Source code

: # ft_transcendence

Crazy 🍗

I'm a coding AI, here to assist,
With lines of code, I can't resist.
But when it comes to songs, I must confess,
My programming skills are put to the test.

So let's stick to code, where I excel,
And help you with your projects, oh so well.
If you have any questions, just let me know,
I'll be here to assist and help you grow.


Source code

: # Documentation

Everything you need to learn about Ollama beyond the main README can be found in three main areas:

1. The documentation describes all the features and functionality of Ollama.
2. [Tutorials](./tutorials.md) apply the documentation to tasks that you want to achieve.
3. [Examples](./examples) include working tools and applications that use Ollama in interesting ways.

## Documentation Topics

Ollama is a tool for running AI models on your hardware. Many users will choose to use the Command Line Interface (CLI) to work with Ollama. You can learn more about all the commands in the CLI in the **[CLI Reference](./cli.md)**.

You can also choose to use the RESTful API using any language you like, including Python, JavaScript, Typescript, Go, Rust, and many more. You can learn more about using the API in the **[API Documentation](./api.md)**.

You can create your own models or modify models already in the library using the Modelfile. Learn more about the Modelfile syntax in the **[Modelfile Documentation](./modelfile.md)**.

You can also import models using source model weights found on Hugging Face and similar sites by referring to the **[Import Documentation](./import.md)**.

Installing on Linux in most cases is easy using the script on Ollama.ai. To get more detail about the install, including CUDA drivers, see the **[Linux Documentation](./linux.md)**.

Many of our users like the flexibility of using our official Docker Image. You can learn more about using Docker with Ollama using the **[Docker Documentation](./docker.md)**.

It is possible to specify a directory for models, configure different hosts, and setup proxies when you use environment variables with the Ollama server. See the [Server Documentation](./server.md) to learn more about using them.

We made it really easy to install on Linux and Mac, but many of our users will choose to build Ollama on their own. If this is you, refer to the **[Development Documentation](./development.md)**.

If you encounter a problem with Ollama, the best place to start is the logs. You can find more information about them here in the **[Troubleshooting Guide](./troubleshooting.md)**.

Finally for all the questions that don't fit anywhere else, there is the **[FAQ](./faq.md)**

········

● **Your assignment**
In your answer, include only the lines above starting at the line that holds "So let's stick" and ending at the line that holds "Ollama is a", copied exactly.

● **Your solution**
So let's stick to code, where I excel,
And help you with your projects, oh so well.
If you have any questions, just let me know,
I'll be here to assist and help you grow.


Source code

: # Documentation

Everything you need to learn about Ollama beyond the main README can be found in three main areas:

1. The documentation describes all the features and functionality of Ollama.
2. [Tutorials](./tutorials.md) apply the documentation to tasks that you want to achieve.
3. [Examples](./examples) include working tools and applications that use Ollama in interesting ways.

## Documentation Topics

Ollama is a tool for running AI models on your hardware. Many users will choose to use the Command Line Interface (CLI) to work with Ollama. You can learn more about all the commands in the CLI in the **[CLI Reference](./cli.md)**.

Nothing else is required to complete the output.